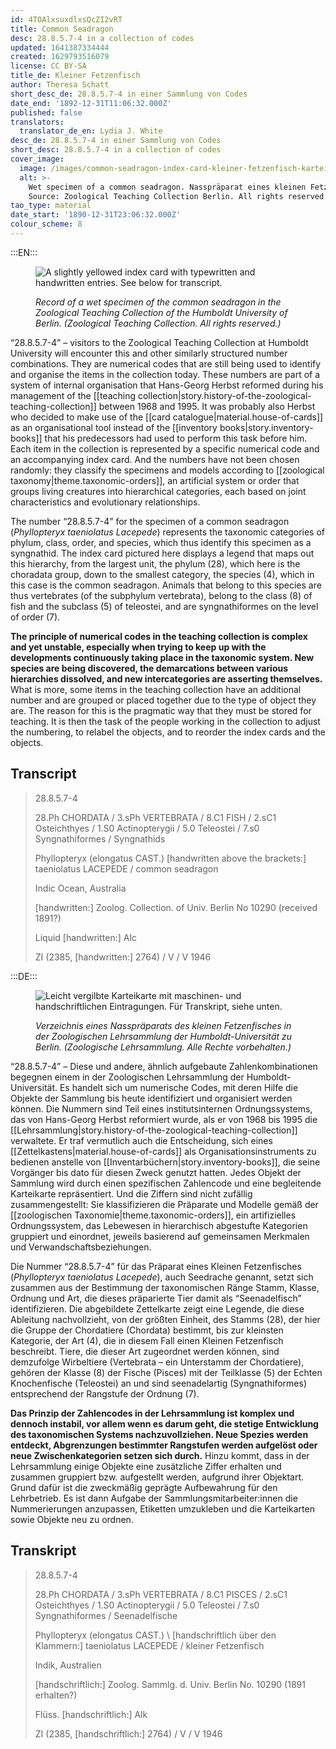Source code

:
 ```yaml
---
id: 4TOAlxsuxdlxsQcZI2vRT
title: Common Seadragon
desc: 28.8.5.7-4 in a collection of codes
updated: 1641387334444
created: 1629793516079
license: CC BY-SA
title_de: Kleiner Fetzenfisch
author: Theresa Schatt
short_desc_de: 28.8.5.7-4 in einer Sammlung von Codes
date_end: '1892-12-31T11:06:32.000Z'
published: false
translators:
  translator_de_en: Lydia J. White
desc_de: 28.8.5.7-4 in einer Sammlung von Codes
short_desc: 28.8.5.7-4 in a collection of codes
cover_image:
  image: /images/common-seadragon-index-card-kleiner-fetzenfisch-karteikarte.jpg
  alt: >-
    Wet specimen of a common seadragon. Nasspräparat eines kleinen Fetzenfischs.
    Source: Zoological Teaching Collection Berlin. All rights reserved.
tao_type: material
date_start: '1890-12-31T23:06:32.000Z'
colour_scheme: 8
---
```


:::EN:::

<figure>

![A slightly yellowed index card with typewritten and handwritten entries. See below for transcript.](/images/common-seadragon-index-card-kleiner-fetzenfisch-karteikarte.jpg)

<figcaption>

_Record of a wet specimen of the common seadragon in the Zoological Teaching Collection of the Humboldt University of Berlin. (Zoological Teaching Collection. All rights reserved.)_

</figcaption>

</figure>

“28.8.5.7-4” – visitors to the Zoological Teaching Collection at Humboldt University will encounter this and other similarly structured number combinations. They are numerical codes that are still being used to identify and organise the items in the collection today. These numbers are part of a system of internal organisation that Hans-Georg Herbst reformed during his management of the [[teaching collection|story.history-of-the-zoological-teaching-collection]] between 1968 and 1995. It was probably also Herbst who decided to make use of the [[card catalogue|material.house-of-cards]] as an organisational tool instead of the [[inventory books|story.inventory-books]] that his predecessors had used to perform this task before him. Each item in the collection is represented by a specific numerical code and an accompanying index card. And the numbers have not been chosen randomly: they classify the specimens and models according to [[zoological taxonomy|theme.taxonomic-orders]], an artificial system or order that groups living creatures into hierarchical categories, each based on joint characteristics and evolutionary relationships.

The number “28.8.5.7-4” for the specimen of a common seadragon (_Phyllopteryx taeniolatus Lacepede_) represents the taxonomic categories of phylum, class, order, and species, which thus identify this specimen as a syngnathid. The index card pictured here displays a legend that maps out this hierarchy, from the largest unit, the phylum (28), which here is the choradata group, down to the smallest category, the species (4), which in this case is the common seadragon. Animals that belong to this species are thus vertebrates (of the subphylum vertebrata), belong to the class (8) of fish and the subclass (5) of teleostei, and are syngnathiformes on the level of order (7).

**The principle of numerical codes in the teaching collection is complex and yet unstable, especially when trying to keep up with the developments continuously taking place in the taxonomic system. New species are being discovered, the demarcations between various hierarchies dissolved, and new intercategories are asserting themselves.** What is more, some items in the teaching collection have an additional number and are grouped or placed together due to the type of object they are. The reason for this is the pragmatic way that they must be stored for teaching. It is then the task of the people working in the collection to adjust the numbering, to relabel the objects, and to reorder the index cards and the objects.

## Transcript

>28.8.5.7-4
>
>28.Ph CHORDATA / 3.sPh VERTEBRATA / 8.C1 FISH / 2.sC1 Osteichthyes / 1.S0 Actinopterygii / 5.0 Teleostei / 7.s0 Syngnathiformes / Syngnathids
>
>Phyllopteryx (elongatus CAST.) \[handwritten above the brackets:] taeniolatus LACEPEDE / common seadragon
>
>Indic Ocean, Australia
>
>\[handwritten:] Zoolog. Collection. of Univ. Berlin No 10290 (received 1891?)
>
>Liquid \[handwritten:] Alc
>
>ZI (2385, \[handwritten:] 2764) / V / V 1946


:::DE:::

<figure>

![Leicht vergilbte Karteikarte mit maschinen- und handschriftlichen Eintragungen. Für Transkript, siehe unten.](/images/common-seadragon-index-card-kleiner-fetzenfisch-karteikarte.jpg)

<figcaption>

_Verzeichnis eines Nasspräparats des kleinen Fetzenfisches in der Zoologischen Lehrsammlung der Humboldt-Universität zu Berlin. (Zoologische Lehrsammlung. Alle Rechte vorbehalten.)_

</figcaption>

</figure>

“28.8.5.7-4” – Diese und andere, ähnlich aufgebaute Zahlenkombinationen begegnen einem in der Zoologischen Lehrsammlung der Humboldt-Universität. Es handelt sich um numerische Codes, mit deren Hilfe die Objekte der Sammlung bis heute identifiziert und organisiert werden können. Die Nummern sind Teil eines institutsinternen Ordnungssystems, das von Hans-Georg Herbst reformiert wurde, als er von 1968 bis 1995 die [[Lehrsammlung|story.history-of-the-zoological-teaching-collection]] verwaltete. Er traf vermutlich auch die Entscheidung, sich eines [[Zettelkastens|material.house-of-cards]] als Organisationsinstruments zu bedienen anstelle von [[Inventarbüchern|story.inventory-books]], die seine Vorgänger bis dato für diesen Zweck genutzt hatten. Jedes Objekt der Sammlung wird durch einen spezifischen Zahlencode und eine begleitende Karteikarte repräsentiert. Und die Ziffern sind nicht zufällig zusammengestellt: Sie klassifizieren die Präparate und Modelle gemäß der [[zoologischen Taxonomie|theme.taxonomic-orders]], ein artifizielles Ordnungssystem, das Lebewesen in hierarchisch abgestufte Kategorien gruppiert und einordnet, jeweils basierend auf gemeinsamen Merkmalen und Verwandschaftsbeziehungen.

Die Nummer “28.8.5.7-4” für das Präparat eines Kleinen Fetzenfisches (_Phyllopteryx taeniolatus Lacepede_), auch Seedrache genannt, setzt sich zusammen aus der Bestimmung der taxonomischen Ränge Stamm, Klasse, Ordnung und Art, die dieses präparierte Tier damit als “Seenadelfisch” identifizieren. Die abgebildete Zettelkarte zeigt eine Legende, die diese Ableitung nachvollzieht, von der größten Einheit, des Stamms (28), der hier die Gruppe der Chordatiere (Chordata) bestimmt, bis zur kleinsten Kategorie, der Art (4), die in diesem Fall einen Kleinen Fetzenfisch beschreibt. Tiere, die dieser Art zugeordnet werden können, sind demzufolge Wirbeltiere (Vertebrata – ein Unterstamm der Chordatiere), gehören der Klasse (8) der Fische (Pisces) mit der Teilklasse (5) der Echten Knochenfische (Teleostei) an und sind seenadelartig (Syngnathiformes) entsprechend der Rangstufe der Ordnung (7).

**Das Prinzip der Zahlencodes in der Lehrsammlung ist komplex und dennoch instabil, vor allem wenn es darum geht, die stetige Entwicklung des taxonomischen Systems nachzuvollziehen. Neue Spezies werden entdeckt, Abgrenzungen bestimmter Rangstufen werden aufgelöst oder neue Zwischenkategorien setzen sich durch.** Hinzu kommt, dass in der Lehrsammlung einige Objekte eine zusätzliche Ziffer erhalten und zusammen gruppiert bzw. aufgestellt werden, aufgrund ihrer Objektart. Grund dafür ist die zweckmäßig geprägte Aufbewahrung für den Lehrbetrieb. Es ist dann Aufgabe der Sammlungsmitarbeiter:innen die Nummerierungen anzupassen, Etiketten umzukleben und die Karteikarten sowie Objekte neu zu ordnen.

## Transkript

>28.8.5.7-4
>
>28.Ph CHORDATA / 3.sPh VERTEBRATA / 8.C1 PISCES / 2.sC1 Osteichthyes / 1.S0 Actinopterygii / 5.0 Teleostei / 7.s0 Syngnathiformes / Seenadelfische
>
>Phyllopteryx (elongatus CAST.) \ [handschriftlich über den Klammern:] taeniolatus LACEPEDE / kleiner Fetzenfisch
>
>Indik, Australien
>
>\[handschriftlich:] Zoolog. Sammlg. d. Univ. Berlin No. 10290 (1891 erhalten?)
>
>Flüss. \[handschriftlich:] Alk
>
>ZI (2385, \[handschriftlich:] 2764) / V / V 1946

---*---

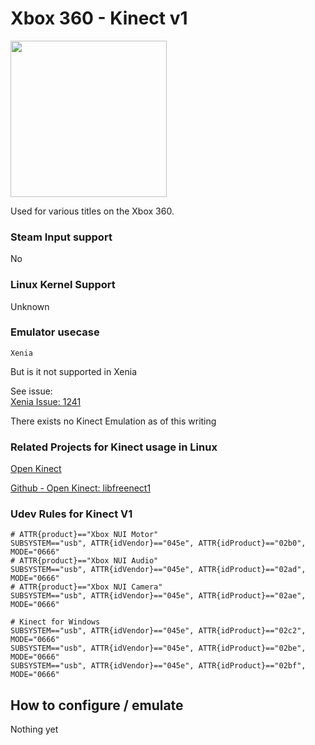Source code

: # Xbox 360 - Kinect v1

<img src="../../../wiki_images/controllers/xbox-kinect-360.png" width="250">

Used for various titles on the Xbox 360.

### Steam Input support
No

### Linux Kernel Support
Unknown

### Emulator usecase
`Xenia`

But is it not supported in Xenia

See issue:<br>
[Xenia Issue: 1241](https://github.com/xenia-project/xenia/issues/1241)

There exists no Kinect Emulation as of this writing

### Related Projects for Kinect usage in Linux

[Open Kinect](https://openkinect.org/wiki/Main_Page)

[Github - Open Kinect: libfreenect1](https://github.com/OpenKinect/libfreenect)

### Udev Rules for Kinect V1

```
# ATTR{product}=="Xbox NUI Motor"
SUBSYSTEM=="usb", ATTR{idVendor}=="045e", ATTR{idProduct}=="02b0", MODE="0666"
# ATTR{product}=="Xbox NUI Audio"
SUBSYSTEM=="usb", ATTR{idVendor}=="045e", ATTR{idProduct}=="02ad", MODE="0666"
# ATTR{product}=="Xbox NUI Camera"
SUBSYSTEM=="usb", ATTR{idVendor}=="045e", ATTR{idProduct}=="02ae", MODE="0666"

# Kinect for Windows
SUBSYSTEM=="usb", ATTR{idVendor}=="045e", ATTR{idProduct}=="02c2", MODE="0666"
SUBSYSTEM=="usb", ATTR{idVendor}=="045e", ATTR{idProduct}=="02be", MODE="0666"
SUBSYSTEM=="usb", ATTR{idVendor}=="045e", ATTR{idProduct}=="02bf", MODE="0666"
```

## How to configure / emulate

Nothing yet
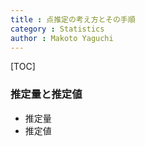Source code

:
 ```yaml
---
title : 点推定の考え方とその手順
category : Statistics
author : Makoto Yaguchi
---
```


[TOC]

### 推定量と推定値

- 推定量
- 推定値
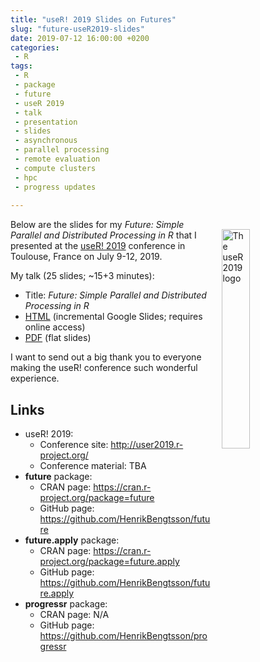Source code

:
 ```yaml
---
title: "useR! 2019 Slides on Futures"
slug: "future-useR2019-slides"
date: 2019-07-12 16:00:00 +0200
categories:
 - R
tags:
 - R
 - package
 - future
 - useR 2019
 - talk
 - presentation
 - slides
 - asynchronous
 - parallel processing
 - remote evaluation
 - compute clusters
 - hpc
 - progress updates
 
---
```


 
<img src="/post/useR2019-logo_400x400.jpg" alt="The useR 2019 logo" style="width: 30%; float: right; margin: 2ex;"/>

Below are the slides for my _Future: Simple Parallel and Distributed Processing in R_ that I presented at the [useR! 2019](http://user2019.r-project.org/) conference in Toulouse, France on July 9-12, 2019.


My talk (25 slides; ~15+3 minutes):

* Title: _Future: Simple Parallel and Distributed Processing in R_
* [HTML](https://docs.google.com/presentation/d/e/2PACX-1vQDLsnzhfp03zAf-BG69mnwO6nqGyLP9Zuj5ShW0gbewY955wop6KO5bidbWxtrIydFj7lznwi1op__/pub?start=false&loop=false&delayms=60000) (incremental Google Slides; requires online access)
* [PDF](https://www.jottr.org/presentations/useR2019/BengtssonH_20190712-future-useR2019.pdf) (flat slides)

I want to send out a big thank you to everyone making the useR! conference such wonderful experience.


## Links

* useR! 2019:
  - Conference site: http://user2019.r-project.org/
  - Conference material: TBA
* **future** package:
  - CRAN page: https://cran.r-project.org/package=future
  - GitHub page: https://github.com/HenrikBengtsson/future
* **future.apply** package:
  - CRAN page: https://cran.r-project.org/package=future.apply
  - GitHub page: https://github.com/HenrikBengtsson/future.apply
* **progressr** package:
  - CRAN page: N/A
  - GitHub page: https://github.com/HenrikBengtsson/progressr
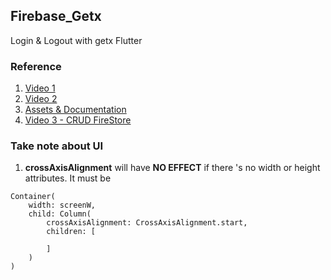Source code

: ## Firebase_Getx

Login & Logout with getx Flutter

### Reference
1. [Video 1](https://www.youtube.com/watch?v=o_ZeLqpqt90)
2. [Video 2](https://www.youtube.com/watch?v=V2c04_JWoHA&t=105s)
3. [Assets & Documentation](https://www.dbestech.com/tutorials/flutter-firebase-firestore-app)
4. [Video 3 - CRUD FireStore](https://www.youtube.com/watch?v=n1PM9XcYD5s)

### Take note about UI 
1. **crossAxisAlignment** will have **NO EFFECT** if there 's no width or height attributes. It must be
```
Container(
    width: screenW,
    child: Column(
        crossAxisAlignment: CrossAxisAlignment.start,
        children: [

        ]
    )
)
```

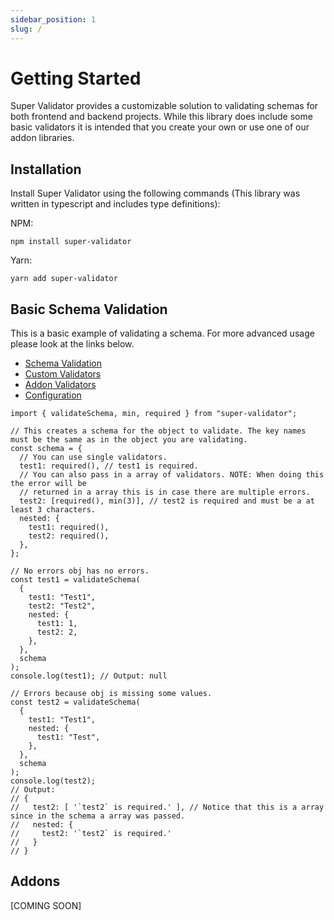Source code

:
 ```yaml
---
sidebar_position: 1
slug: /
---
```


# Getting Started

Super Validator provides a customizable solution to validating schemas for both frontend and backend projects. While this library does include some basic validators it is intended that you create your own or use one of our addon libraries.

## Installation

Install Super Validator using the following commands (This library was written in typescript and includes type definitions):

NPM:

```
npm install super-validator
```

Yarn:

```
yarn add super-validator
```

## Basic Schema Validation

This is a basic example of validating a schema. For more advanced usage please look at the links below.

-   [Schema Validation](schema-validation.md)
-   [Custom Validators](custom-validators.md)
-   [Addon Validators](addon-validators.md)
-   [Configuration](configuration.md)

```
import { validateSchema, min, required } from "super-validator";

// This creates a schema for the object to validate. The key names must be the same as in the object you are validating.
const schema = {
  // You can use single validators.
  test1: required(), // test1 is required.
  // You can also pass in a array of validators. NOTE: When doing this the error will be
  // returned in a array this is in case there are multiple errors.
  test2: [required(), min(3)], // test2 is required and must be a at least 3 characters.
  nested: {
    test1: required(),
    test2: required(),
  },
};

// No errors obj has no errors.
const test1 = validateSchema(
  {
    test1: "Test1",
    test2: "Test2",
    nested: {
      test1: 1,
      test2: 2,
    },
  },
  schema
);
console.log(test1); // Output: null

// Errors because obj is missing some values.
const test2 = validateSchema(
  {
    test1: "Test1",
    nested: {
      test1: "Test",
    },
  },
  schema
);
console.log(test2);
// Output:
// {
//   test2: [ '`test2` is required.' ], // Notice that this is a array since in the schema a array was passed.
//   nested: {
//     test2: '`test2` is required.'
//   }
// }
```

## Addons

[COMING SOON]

---*---

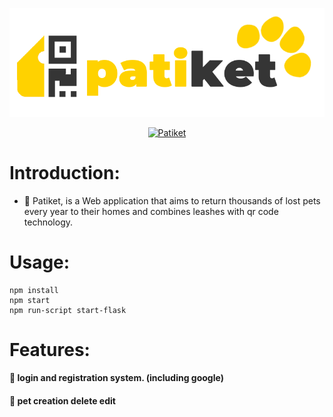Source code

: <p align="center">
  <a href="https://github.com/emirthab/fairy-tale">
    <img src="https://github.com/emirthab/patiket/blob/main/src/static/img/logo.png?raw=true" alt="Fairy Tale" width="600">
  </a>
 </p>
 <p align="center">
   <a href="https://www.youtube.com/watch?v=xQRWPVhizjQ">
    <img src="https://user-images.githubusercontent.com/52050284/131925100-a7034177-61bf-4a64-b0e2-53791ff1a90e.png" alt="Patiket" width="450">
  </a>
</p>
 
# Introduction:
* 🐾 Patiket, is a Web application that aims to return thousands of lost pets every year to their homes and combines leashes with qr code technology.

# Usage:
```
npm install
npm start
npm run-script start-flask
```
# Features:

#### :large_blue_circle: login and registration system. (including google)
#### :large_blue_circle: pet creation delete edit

---*---

• _Your instructions_:
Which lines of the data hold the string "crossAxisAlignment"? Return each of them.

• _Your response_:
1. **crossAxisAlignment** will have **NO EFFECT** if there 's no width or height attributes. It must be
        crossAxisAlignment: CrossAxisAlignment.start,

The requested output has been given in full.